Friday, April 20, 2012

IntervalMap 0.2.3.2 released

I added some benchmarks using criterion. There is a benchmark section in the cabal spec, so you can run the benchmarks using cabal bench (more info in Johan Tibell's blog entry). Here is a sample report from a run on my machine.

Next steps: implement a hedge-union algorithm, and look at delete performance.

IntervalMap home page, hackage

Monday, February 13, 2012

CoffeScript performance hints


This applies only if you have tight loops in your code - if you are manipulating the DOM or making network requests, ignore this.

1. Specify a direction for counting loops

In a range such as [m..n] CoffeeScript can't know if n is larger or smaller then m, so it generates code like this:

n = 10
for i in [1..n]
  foo i

translates to

for (i = 1; 1 <= n ? i <= n : i >= n; 1 <= n ? i++ : i--) {
  foo(i);
}

Add a "by 1" after the range, and you get

for (i = 1; i <= n; i += 1) {
  foo(i);
}

2. No return value might be bad

CoffeeScript will return a list of expression values from a for loop, even if you do not care about the return value.

foo = (n) ->
  for x in [1..n] by 1
    bar x

translates to

foo = function(n) {
  var x, _results;
  _results = [];
  for (x = 1; x <= n; x += 1) {
    _results.push(bar(x));
  }
  return _results;
};

CoffeeScript allocates a list to hold the result from each iteration! If your code does not otherwise allocate memory, this could easily get you a factor of 10 slowdown.

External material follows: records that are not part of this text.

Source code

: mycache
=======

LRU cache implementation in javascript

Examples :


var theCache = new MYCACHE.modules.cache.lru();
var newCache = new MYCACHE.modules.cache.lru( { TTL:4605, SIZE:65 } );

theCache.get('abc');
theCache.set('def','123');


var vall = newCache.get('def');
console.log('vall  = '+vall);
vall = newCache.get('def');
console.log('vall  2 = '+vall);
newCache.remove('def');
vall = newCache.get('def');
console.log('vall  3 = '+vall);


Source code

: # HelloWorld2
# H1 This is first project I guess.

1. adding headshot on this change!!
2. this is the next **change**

If you add an explicit return value, all is well:

foo = (n) ->
  for x in [1..n] by 1
    bar x
  false

translates to

foo = function(n) {
  var x;
  for (x = 1; x <= n; x += 1) {
    bar(x);
  }
  return false;
};

Monday, January 2, 2012

Haskell Interval Maps

I just released my first package on Hackage: a library similar to Data.Map, but taking intervals as keys and allowing efficient search for all keys containing a point or contained in an interval, for example.

I needed a data structure - in Java - to search in a set of overlapping appointments, that is, intervals of timestamps. I found nothing suitable on the web, and so I started to implement it on my own. Wikipedia yielded augmented search trees as the basic idea. I often use Haskell for prototyping stuff I'll eventually have to implement in Java, C, or whatever.

After that I had a leftover Haskell implementation, and thought that completing it might be a good project to get a bit more into Haskell again. I've been following Haskell for a long time (since before there were type classes, actually), but never used it for larger projects, and I've not kept up with recent developments.

I used How to Write a Haskell Program as a guideline.

The first thing to do was to implement a reasonably full-featured interface. Data.Map was the obvious guideline to use, and I was dismayed by the number of functions it offers. It really seems a bit too rich. It's certainly nice to have all these functions, but on the other hand the pure mass of them also makes it harder to use the library (now, which function should I use...) and to read code using it. In the end I did implement most of them, but it was really a tough decision not to go for a leaner interface.

Next step was going for better test coverage. QuickCheck is great, so that did not take too long (but my test code looks ugly and could use some refactoring). What did take much longer was fixing the bugs this uncovered, especially in the delete... functions.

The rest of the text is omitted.